表紙のイラストレーションは村上慧、そして表紙デザインを手がけたのは平野甲賀。
2015年、パトリック・ツァイは突如東京での仕事を辞め、小豆島へ移住しました。引っ越して5日目、ツァイは浜辺で1匹のトイプードルと出会います。
怪我をして真冬の寒さに震えるその犬を、自宅へ連れて帰ることにしたツァイ。そうして1人と1匹の共同生活と、島の人々との交流が始まりました。

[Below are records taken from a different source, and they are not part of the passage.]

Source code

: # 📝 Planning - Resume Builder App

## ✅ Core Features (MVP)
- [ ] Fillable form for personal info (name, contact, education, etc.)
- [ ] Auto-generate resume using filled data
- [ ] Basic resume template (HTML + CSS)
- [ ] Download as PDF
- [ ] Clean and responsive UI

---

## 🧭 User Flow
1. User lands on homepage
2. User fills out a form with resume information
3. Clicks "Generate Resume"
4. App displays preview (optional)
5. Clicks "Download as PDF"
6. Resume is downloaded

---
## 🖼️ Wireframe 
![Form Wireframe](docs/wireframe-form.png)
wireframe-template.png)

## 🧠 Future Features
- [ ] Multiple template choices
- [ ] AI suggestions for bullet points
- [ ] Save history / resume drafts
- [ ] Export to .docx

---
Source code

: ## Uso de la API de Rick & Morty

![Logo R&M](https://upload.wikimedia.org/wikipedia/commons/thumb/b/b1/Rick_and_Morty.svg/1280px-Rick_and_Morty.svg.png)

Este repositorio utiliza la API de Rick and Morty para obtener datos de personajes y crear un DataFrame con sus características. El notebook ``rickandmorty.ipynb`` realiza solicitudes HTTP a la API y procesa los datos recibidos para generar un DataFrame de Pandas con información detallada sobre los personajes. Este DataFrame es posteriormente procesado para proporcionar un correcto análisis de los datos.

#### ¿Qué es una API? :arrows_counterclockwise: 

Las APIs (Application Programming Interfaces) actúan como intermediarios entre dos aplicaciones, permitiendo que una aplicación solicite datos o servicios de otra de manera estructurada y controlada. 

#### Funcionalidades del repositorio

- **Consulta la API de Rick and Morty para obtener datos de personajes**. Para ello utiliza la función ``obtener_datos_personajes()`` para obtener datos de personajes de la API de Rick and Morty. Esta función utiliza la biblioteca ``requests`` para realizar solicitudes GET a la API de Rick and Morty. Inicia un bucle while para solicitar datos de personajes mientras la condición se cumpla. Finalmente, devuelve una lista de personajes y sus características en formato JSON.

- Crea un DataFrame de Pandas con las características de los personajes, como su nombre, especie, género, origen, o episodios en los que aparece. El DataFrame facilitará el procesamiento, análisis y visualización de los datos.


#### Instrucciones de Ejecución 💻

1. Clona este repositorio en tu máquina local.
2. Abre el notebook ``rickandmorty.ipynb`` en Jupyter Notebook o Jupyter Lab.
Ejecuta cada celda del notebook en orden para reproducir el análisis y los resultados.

日々の中に転がっている、奇跡のような偶然が愛おしい。赤いニット帽と紺色のベストが、スクリーンに映っている「魔女の宅急便」のキキとそっくり。
だんだん距離を縮めていく、ツァイと島の人々。
不思議。ツァイが切り撮った風景にはどれも懐かしさを覚えると同時に、この島のあたたかな未来まで見えてくるよう。
島で暮らす、元気いっぱいの子供たち。のびのびしていいなぁ。
季節は流れて夏へ。小豆島では、豊かな自然が季節の移ろいを教えてくれるんですね。
犬と暮らしながら、島のことを一つ、また一つと知っていく日々。
目に映る新しい景色にワクワクしたりドキドキしたり。毎日がちょっとした冒険。
島の人たちの中に溶け込んで、だんだん島での暮らしに馴染んでいく犬の姿に、不思議とツァイ自身の姿が重なって見えてきます。
海外から日本へ活動の場を移し、さらに都会から自然豊かな離島へと移り住んだツァイ。同じ日本とはいえ、目に入ってきた風景は全く違うものだったでしょう。何気ない日々の中に転がる、小さな奇跡を拾い集めたようなフォトダイアリーです。